Saturday, 22 July 2023

FIRST COIN DEPICTION OF BUDDHA IN KUSHAN COINS ~~ GREEK SCRIPT

 


The name Kushan derives from the Chinese term Kouei-chouang, used to describe one branch of the Yueh Chi, a loose confederation of Indo-Europeans people who had been living in northwestern China until they were driven west by the Turko-Mongol Hsiug-nu, in about 170 BCE. The Yueh Chi reached Baktria, in the second century BC and by the first century AC were united under king Kujula. Gradually wresting control of the area from the Scytho-Parthians, the Yueh Chi moved south into the northwest Indian region of Gandhara, today parts of Pakistan and Afghanistan, where they joined the Greeks. With its capital established near Kabul, the Kushan Empire were soon acknowledged as great a power as China, Rome and Parthia. They had adopted a form of the Greek alphabet and initially made coins directly copying Baktrian Greek and Parthian issues. 
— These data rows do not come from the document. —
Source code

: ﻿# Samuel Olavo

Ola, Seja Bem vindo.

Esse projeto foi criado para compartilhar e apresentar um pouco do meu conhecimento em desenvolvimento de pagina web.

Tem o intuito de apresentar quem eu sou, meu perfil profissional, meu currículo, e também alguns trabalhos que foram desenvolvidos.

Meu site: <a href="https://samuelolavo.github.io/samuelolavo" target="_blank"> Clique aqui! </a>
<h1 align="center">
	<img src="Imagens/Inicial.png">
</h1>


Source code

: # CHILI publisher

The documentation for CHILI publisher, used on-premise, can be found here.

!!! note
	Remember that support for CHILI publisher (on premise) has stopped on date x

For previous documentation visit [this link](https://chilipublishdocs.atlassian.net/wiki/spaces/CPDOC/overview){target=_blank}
Kanishka, a fervent Buddhist, sponsored the fisrt great Buddhist conference at Kanish Vihar, that led to the adoption and promotion of Mahayana Buddhism, a school of thought that revered the life of Buddha as much as his spiritual teaching.  The Buddha coinage was probably struck as a special issue in conjunction with the conference, and the image of Buddha would have made a stunning impact at the time.Along with the famous Hellenistic statues of Buddha by the artistic movement of Gandhara,  Kanishka's coins were among the first representations and provide the earliest firmly datable images of the Buddha.